Susan Davis, who will mark 10 years of service at UNC in November, said of her husband, “I’d love to tell you there is a dark, ugly side to him, but pretty much what you see is what you get. He really is a terrific husband and father and he’s been my best friend for 14 years.”
Since winning the Massey, she said, “My family no longer refers to him as Spencer, but ‘the GO-TO guy.’
Even though everybody teases him about it, she said, the title fits.
It’s not her official title, but Susan Davis now works as the “secretary” for the Surgical/Trauma Intensive Care Unit and this fall began taking courses to become a nurse. As is his custom, her husband has pitched in wherever needed to make that possible, she said.
And yes, she said, it is true what Davis has said about her: She does issue work orders to him just like the students at Hinton James.
As for the Massey itself, Davis said, “I think it is a great, great thing and I appreciate the Weatherspoon and Massey families who give their time and money to a great campus.”
As for winning it, Davis is circumspect.
“I am here to do a job,” Davis said. “If I got the Massey, fine.
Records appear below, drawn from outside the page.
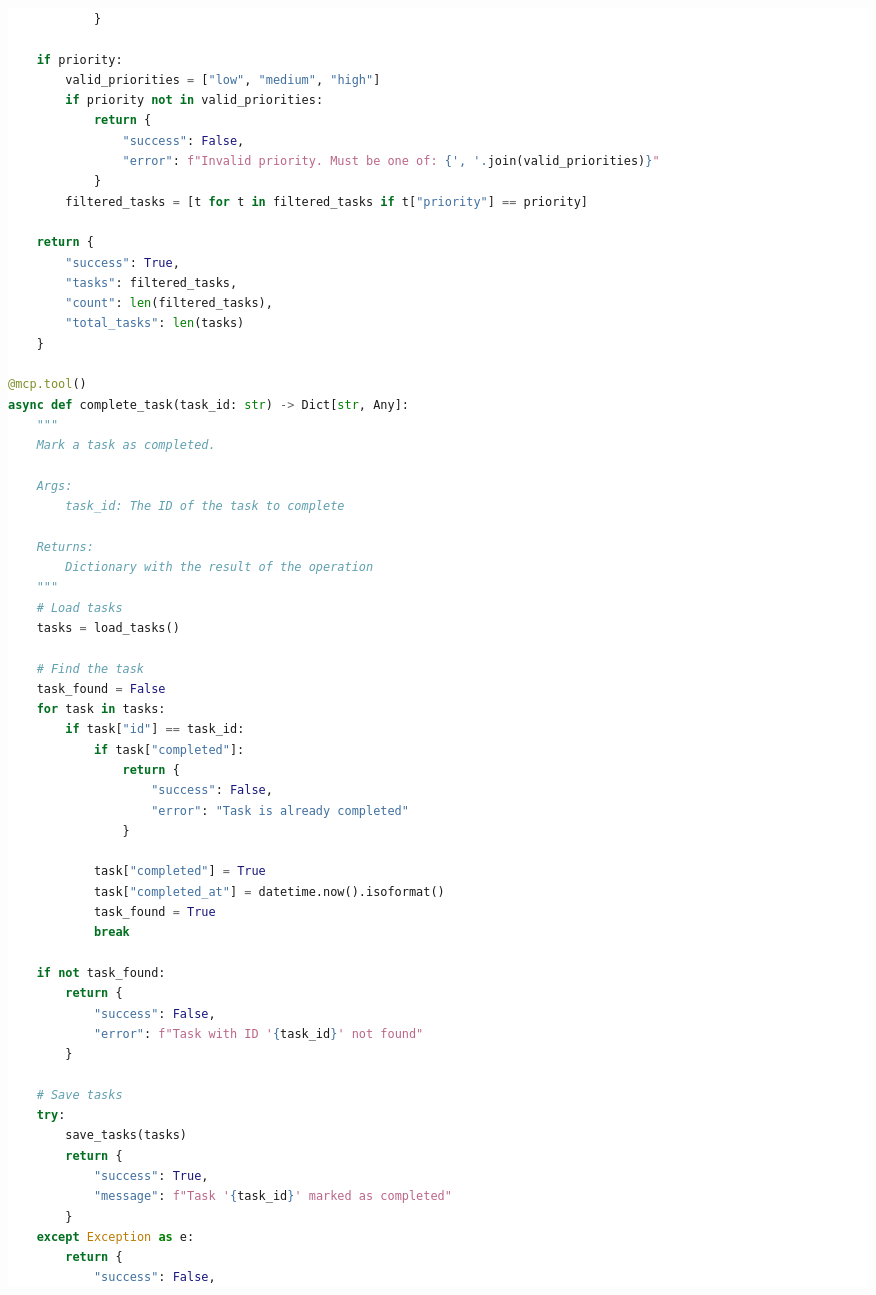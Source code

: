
 ```python
            }
    
    if priority:
        valid_priorities = ["low", "medium", "high"]
        if priority not in valid_priorities:
            return {
                "success": False,
                "error": f"Invalid priority. Must be one of: {', '.join(valid_priorities)}"
            }
        filtered_tasks = [t for t in filtered_tasks if t["priority"] == priority]
    
    return {
        "success": True,
        "tasks": filtered_tasks,
        "count": len(filtered_tasks),
        "total_tasks": len(tasks)
    }

@mcp.tool()
async def complete_task(task_id: str) -> Dict[str, Any]:
    """
    Mark a task as completed.
    
    Args:
        task_id: The ID of the task to complete
    
    Returns:
        Dictionary with the result of the operation
    """
    # Load tasks
    tasks = load_tasks()
    
    # Find the task
    task_found = False
    for task in tasks:
        if task["id"] == task_id:
            if task["completed"]:
                return {
                    "success": False,
                    "error": "Task is already completed"
                }
            
            task["completed"] = True
            task["completed_at"] = datetime.now().isoformat()
            task_found = True
            break
    
    if not task_found:
        return {
            "success": False,
            "error": f"Task with ID '{task_id}' not found"
        }
    
    # Save tasks
    try:
        save_tasks(tasks)
        return {
            "success": True,
            "message": f"Task '{task_id}' marked as completed"
        }
    except Exception as e:
        return {
            "success": False,
```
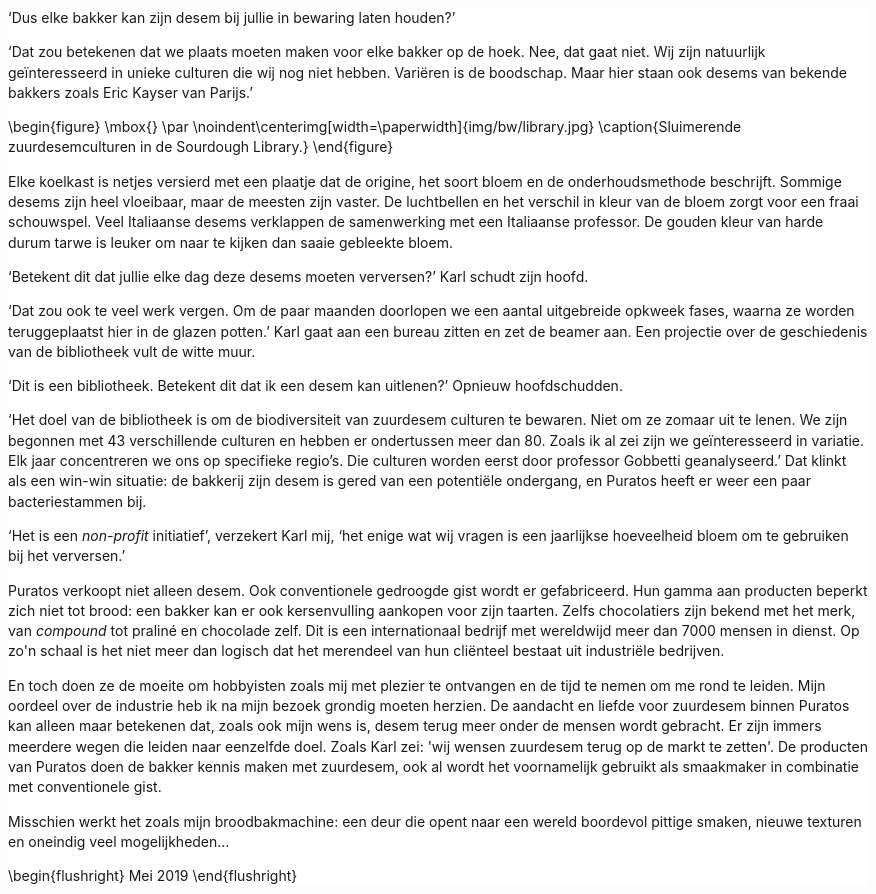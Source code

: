 ‘Dus elke bakker kan zijn desem bij jullie in bewaring laten houden?’ 

‘Dat zou betekenen dat we plaats moeten maken voor elke bakker op de hoek. Nee, dat gaat niet. Wij zijn natuurlijk geïnteresseerd in unieke culturen die wij nog niet hebben. Variëren is de boodschap. Maar hier staan ook desems van bekende bakkers zoals Eric Kayser van Parijs.’ 

\begin{figure}
    \mbox{} \par
    \noindent\centerimg[width=\paperwidth]{img/bw/library.jpg}
    \caption{Sluimerende zuurdesemculturen in de Sourdough Library.}
\end{figure}


Elke koelkast is netjes versierd met een plaatje dat de origine, het soort bloem en de onderhoudsmethode beschrijft. Sommige desems zijn heel vloeibaar, maar de meesten zijn vaster. De luchtbellen en het verschil in kleur van de bloem zorgt voor een fraai schouwspel. Veel Italiaanse desems verklappen de samenwerking met een Italiaanse professor. De gouden kleur van harde durum tarwe is leuker om naar te kijken dan saaie gebleekte bloem. 

‘Betekent dit dat jullie elke dag deze desems moeten verversen?’ Karl schudt zijn hoofd. 

‘Dat zou ook te veel werk vergen. Om de paar maanden doorlopen we een aantal uitgebreide opkweek fases, waarna ze worden teruggeplaatst hier in de glazen potten.’ Karl gaat aan een bureau zitten en zet de beamer aan. Een projectie over de geschiedenis van de bibliotheek vult de witte muur. 

‘Dit is een bibliotheek. Betekent dit dat ik een desem kan uitlenen?’ Opnieuw hoofdschudden. 

‘Het doel van de bibliotheek is om de biodiversiteit van zuurdesem culturen te bewaren. Niet om ze zomaar uit te lenen. We zijn begonnen met 43 verschillende culturen en hebben er ondertussen meer dan 80. Zoals ik al zei zijn we geïnteresseerd in variatie. Elk jaar concentreren we ons op specifieke regio’s. Die culturen worden eerst door professor Gobbetti geanalyseerd.’ Dat klinkt als een win-win situatie: de bakkerij zijn desem is gered van een potentiële ondergang, en Puratos heeft er weer een paar bacteriestammen bij. 

‘Het is een _non-profit_ initiatief’, verzekert Karl mij, ‘het enige wat wij vragen is een jaarlijkse hoeveelheid bloem om te gebruiken bij het verversen.’

Puratos verkoopt niet alleen desem. Ook conventionele gedroogde gist wordt er gefabriceerd. Hun gamma aan producten beperkt zich niet tot brood: een bakker kan er ook kersenvulling aankopen voor zijn taarten. Zelfs chocolatiers zijn bekend met het merk, van _compound_ tot praliné en chocolade zelf. Dit is een internationaal bedrijf met wereldwijd meer dan 7000 mensen in dienst. Op zo'n schaal is het niet meer dan logisch dat het merendeel van hun cliënteel bestaat uit industriële bedrijven. 

En toch doen ze de moeite om hobbyisten zoals mij met plezier te ontvangen en de tijd te nemen om me rond te leiden. Mijn oordeel over de industrie heb ik na mijn bezoek grondig moeten herzien. De aandacht en liefde voor zuurdesem binnen Puratos kan alleen maar betekenen dat, zoals ook mijn wens is, desem terug meer onder de mensen wordt gebracht. Er zijn immers meerdere wegen die leiden naar eenzelfde doel. Zoals Karl zei: 'wij wensen zuurdesem terug op de markt te zetten'. De producten van Puratos doen de bakker kennis maken met zuurdesem, ook al wordt het voornamelijk gebruikt als smaakmaker in combinatie met conventionele gist. 

Misschien werkt het zoals mijn broodbakmachine: een deur die opent naar een  wereld boordevol pittige smaken, nieuwe texturen en oneindig veel mogelijkheden…

\begin{flushright}
Mei 2019
\end{flushright}


[^tilb]: '_Tilburg Sourdough_' was een bakkerijconcept opgestart door twee uitgebluste ITers, dat ondertussen uitbreidde tot lunchroom '_Pig & Rye_'.
[^bag]: [https://www.instagram.com/bagerietbrod/](https://www.instagram.com/bagerietbrod/)
[^diestad]: Lees hier meer over in het artikel '_Why is Stockholm obsessed with sourdough_': [https://www.norwegian.com/magazine/features/2013/02/why-is-stockholm-obsessed-with-sourdough](https://www.norwegian.com/magazine/features/2013/02/why-is-stockholm-obsessed-with-sourdough)
[^vgl]: Ter vergelijking: anno 2019 kost een gemiddeld brood van `800 g` bij Vangrootloon slechts `2.40 EUR`. Op hetzelfde tijdstip als dit interview zal dit wellicht enkele eurocenten minder geweest zijn. 
[^figincome]: Dit is ruwweg gebaseerd op gegevens van het USDA, Economic Research Service, Food Expenditure Series, tabel 7. [http://www.ers.usda.gov/data-products/food-expenditures.aspx](http://www.ers.usda.gov/data-products/food-expenditures.aspx)
[^leavenjoh]: Een van de vele synoniemen van een zuurdesemcultuur, afgeleid van het Franse '_levain_'. 
[^plan]: Toen wij De Veldkeuken bezochten in 2016 waren er plannen om aan uitbreiding te doen, eventueel op een andere locatie. 
[^standthere]: In de plaats van _don't just stand there, do something!_ is onze leuze _don't just do something, stand there!_ 
[^sdnat]: [https://www.sourdo.com](https://www.sourdo.com)
[^types]: Lees hier meer over in een verslag over functionele en technologische aspecten van zuurdesem fermentatie [@yazar2012functional]. 
[^dop]: Een '_Denominazione di Origine Protetta_' certificaat, ofwel een bescherming van oorsprong, bepaalt dat producten lokaal gekweekt en verpakt worden. IGP, of '_Indicazione Geografica Protetta_', is een ander label dat minder strikt is. Bekende DOP producten zijn Balsamico (di Moderna), San Marzano tomaten, en uiteraard Parmezaanse kaas. 
[^ttarye]: Het betrof een `80%` tarwebloem, `20%` roggemeel, `5%` boekweit brood met `70%` water en `2.3%` zout. Een typische pH waarde voor roggebrood met `70%` rogge of meer is `4.4`, en `4.7` voor gemengd brood met ongeveer `30%` rogge. Een typische TTA waarde voor roggebrood met `70%` rogge of meer is `8`, en `6.5` voor tarwebrood met minder dan `50%` rogge [@katina2014process]. Dat komt dus keurig overeen.
[^griesmeel]: Tarwegriesmeel is niet hetzelfde als harde tarwegriesmeel. Griesmeel betekent dus niet automatisch dat het over de _durum_ soort gaat.  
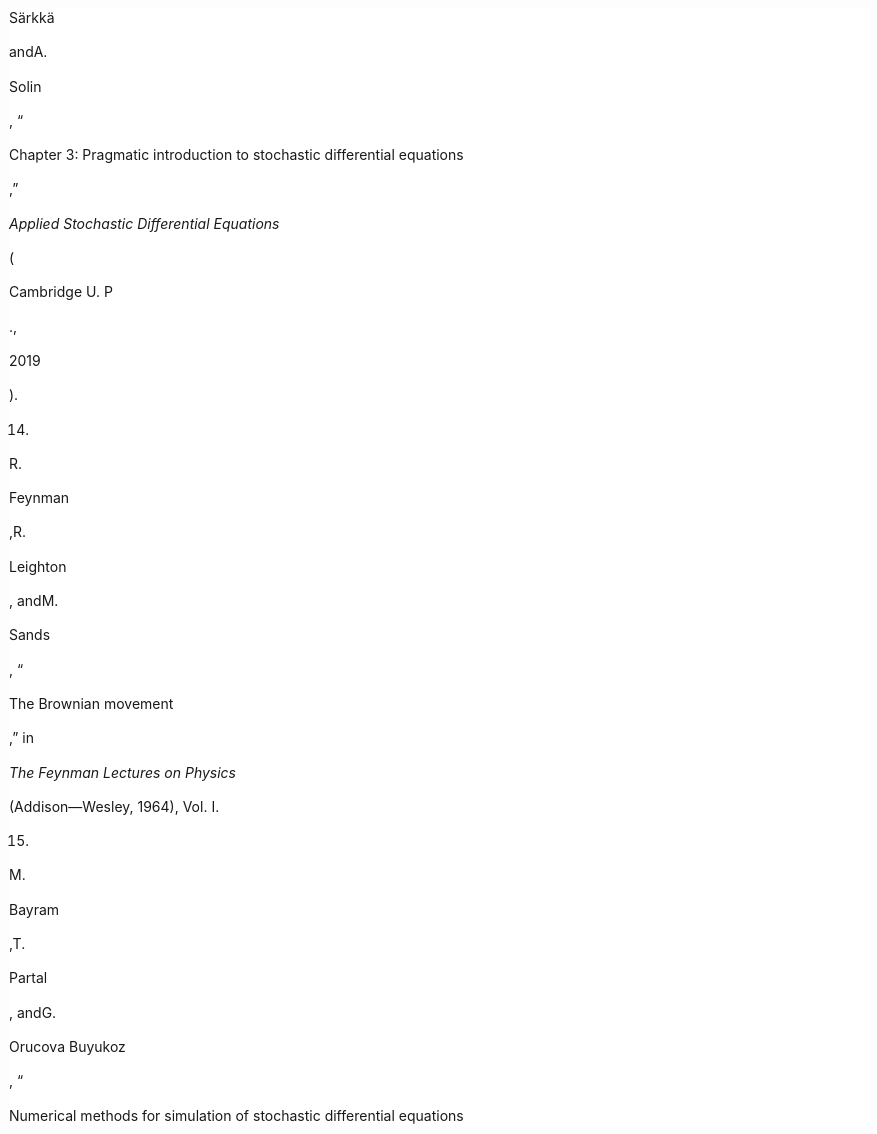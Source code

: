 Särkkä

andA.

Solin

, “

Chapter 3: Pragmatic introduction to stochastic differential equations

,”

_Applied Stochastic Differential Equations_

(

Cambridge U. P

.,

2019

).

14.

R.

Feynman

,R.

Leighton

, andM.

Sands

, “

The Brownian movement

,” in

_The Feynman Lectures on Physics_

(Addison—Wesley, 1964), Vol. I.

15.

M.

Bayram

,T.

Partal

, andG.

Orucova Buyukoz

, “

Numerical methods for simulation of stochastic differential equations

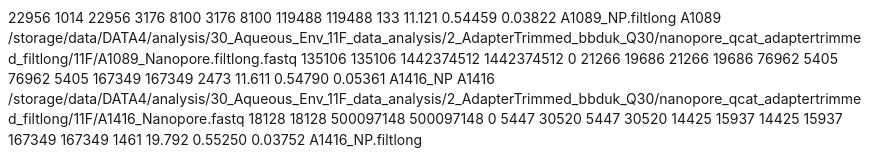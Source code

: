    <td style="text-align:right;"> 22956 </td>
   <td style="text-align:right;"> 1014 </td>
   <td style="text-align:right;"> 22956 </td>
   <td style="text-align:right;"> 3176 </td>
   <td style="text-align:right;"> 8100 </td>
   <td style="text-align:right;"> 3176 </td>
   <td style="text-align:right;"> 8100 </td>
   <td style="text-align:right;"> 119488 </td>
   <td style="text-align:right;"> 119488 </td>
   <td style="text-align:right;"> 133 </td>
   <td style="text-align:right;"> 11.121 </td>
   <td style="text-align:right;"> 0.54459 </td>
   <td style="text-align:right;"> 0.03822 </td>
   <td style="text-align:left;"> A1089_NP.filtlong </td>
   <td style="text-align:left;"> A1089 </td>
   <td style="text-align:left;"> /storage/data/DATA4/analysis/30_Aqueous_Env_11F_data_analysis/2_AdapterTrimmed_bbduk_Q30/nanopore_qcat_adaptertrimmed_filtlong/11F/A1089_Nanopore.filtlong.fastq </td>
  </tr>
  <tr>
   <td style="text-align:right;"> 135106 </td>
   <td style="text-align:right;"> 135106 </td>
   <td style="text-align:right;"> 1442374512 </td>
   <td style="text-align:right;"> 1442374512 </td>
   <td style="text-align:right;"> 0 </td>
   <td style="text-align:right;"> 21266 </td>
   <td style="text-align:right;"> 19686 </td>
   <td style="text-align:right;"> 21266 </td>
   <td style="text-align:right;"> 19686 </td>
   <td style="text-align:right;"> 76962 </td>
   <td style="text-align:right;"> 5405 </td>
   <td style="text-align:right;"> 76962 </td>
   <td style="text-align:right;"> 5405 </td>
   <td style="text-align:right;"> 167349 </td>
   <td style="text-align:right;"> 167349 </td>
   <td style="text-align:right;"> 2473 </td>
   <td style="text-align:right;"> 11.611 </td>
   <td style="text-align:right;"> 0.54790 </td>
   <td style="text-align:right;"> 0.05361 </td>
   <td style="text-align:left;"> A1416_NP </td>
   <td style="text-align:left;"> A1416 </td>
   <td style="text-align:left;"> /storage/data/DATA4/analysis/30_Aqueous_Env_11F_data_analysis/2_AdapterTrimmed_bbduk_Q30/nanopore_qcat_adaptertrimmed_filtlong/11F/A1416_Nanopore.fastq </td>
  </tr>
  <tr>
   <td style="text-align:right;"> 18128 </td>
   <td style="text-align:right;"> 18128 </td>
   <td style="text-align:right;"> 500097148 </td>
   <td style="text-align:right;"> 500097148 </td>
   <td style="text-align:right;"> 0 </td>
   <td style="text-align:right;"> 5447 </td>
   <td style="text-align:right;"> 30520 </td>
   <td style="text-align:right;"> 5447 </td>
   <td style="text-align:right;"> 30520 </td>
   <td style="text-align:right;"> 14425 </td>
   <td style="text-align:right;"> 15937 </td>
   <td style="text-align:right;"> 14425 </td>
   <td style="text-align:right;"> 15937 </td>
   <td style="text-align:right;"> 167349 </td>
   <td style="text-align:right;"> 167349 </td>
   <td style="text-align:right;"> 1461 </td>
   <td style="text-align:right;"> 19.792 </td>
   <td style="text-align:right;"> 0.55250 </td>
   <td style="text-align:right;"> 0.03752 </td>
   <td style="text-align:left;"> A1416_NP.filtlong </td>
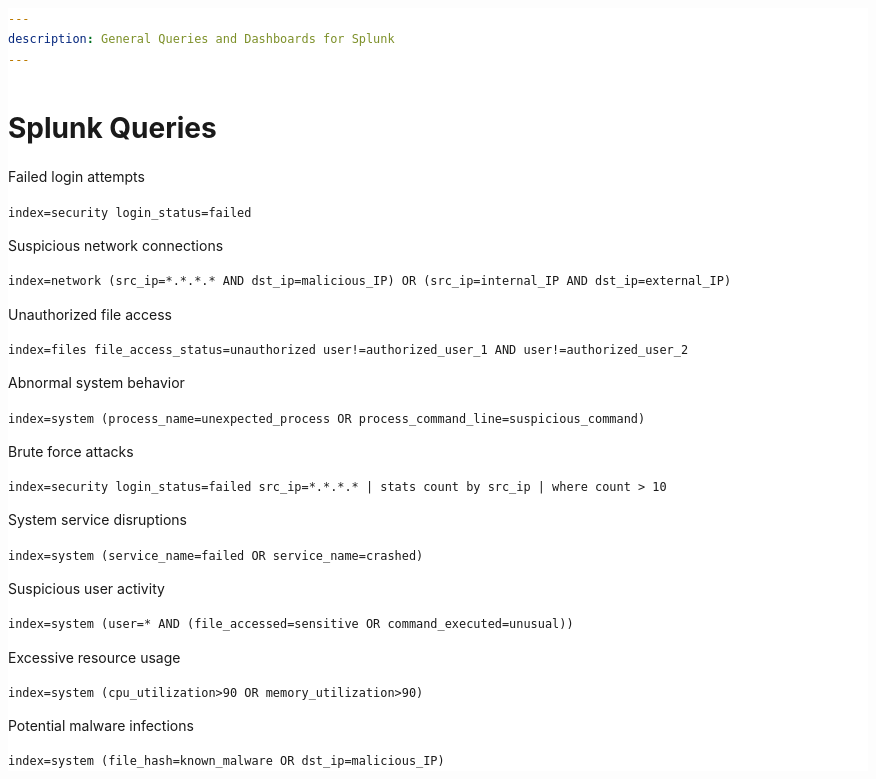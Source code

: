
 ```yaml
---
description: General Queries and Dashboards for Splunk
---
```


# Splunk Queries



Failed login attempts

```splunk-spl
index=security login_status=failed
```

Suspicious network connections

```splunk-spl
index=network (src_ip=*.*.*.* AND dst_ip=malicious_IP) OR (src_ip=internal_IP AND dst_ip=external_IP)
```

Unauthorized file access

```splunk-spl
index=files file_access_status=unauthorized user!=authorized_user_1 AND user!=authorized_user_2
```

Abnormal system behavior

```splunk-spl
index=system (process_name=unexpected_process OR process_command_line=suspicious_command)
```

Brute force attacks

```splunk-spl
index=security login_status=failed src_ip=*.*.*.* | stats count by src_ip | where count > 10
```

System service disruptions

```splunk-spl
index=system (service_name=failed OR service_name=crashed)
```

Suspicious user activity

```splunk-spl
index=system (user=* AND (file_accessed=sensitive OR command_executed=unusual))
```

Excessive resource usage

```splunk-spl
index=system (cpu_utilization>90 OR memory_utilization>90)
```

Potential malware infections

```splunk-spl
index=system (file_hash=known_malware OR dst_ip=malicious_IP)
```
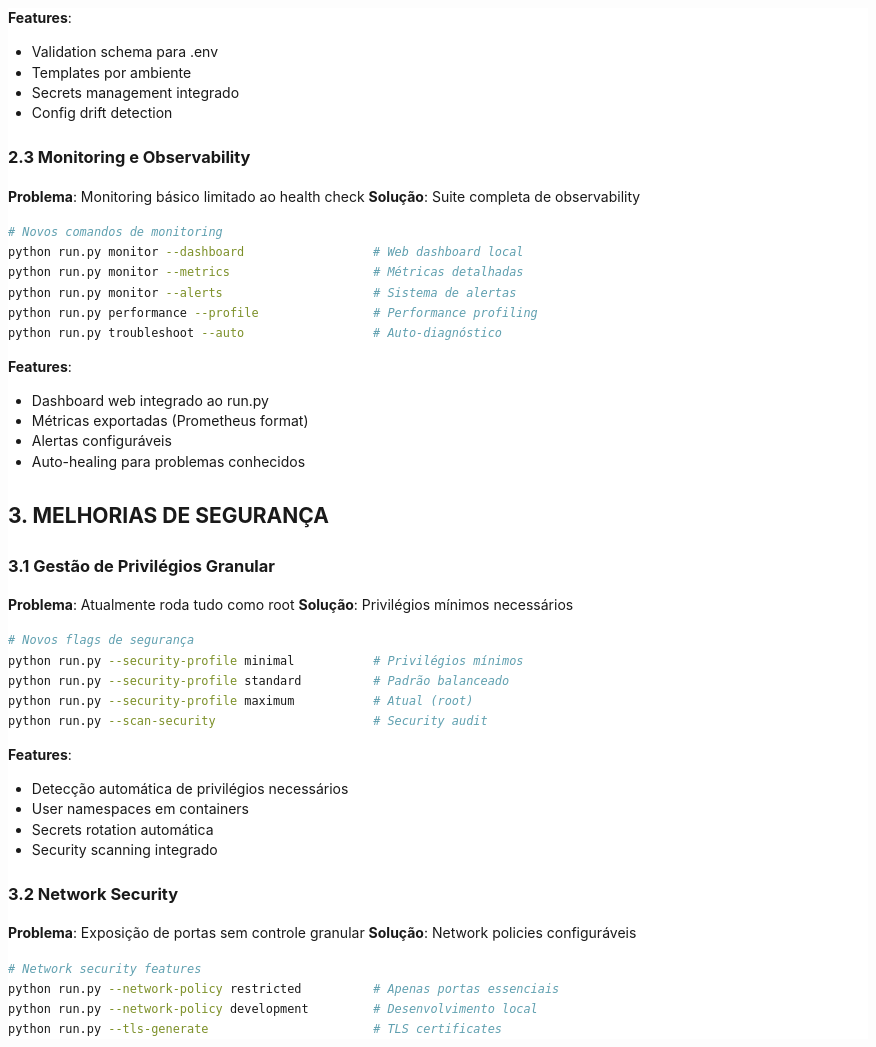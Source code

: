 **Features**:
- Validation schema para .env
- Templates por ambiente
- Secrets management integrado
- Config drift detection

### 2.3 Monitoring e Observability
**Problema**: Monitoring básico limitado ao health check
**Solução**: Suite completa de observability

```bash
# Novos comandos de monitoring
python run.py monitor --dashboard                  # Web dashboard local
python run.py monitor --metrics                    # Métricas detalhadas
python run.py monitor --alerts                     # Sistema de alertas
python run.py performance --profile                # Performance profiling
python run.py troubleshoot --auto                  # Auto-diagnóstico
```

**Features**:
- Dashboard web integrado ao run.py
- Métricas exportadas (Prometheus format)
- Alertas configuráveis
- Auto-healing para problemas conhecidos

## 3. MELHORIAS DE SEGURANÇA

### 3.1 Gestão de Privilégios Granular
**Problema**: Atualmente roda tudo como root
**Solução**: Privilégios mínimos necessários

```bash
# Novos flags de segurança
python run.py --security-profile minimal           # Privilégios mínimos
python run.py --security-profile standard          # Padrão balanceado
python run.py --security-profile maximum           # Atual (root)
python run.py --scan-security                      # Security audit
```

**Features**:
- Detecção automática de privilégios necessários
- User namespaces em containers
- Secrets rotation automática
- Security scanning integrado

### 3.2 Network Security
**Problema**: Exposição de portas sem controle granular
**Solução**: Network policies configuráveis

```bash
# Network security features
python run.py --network-policy restricted          # Apenas portas essenciais
python run.py --network-policy development         # Desenvolvimento local
python run.py --tls-generate                       # TLS certificates
```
If I didn’t, that’s fine. It’s sort of like getting a sundae versus a regular old ice cream cone. I just enjoy doing what I do.”
Which is not to say that Davis intends to do it any longer than he has to, which leads to yet one last number to which Davis has his future fixed: 30.
That’s the number of years of credible service he knows he must amass before retiring to the hills of McDowell County where he and his parents own land and a small cabin. Davis is already more than a third of the way there, having completed 10 years of service on Sept. 1.
In the meantime, you’ll likely find Davis hanging out at Hinton James, taking care of business — and every customer who walks through the door.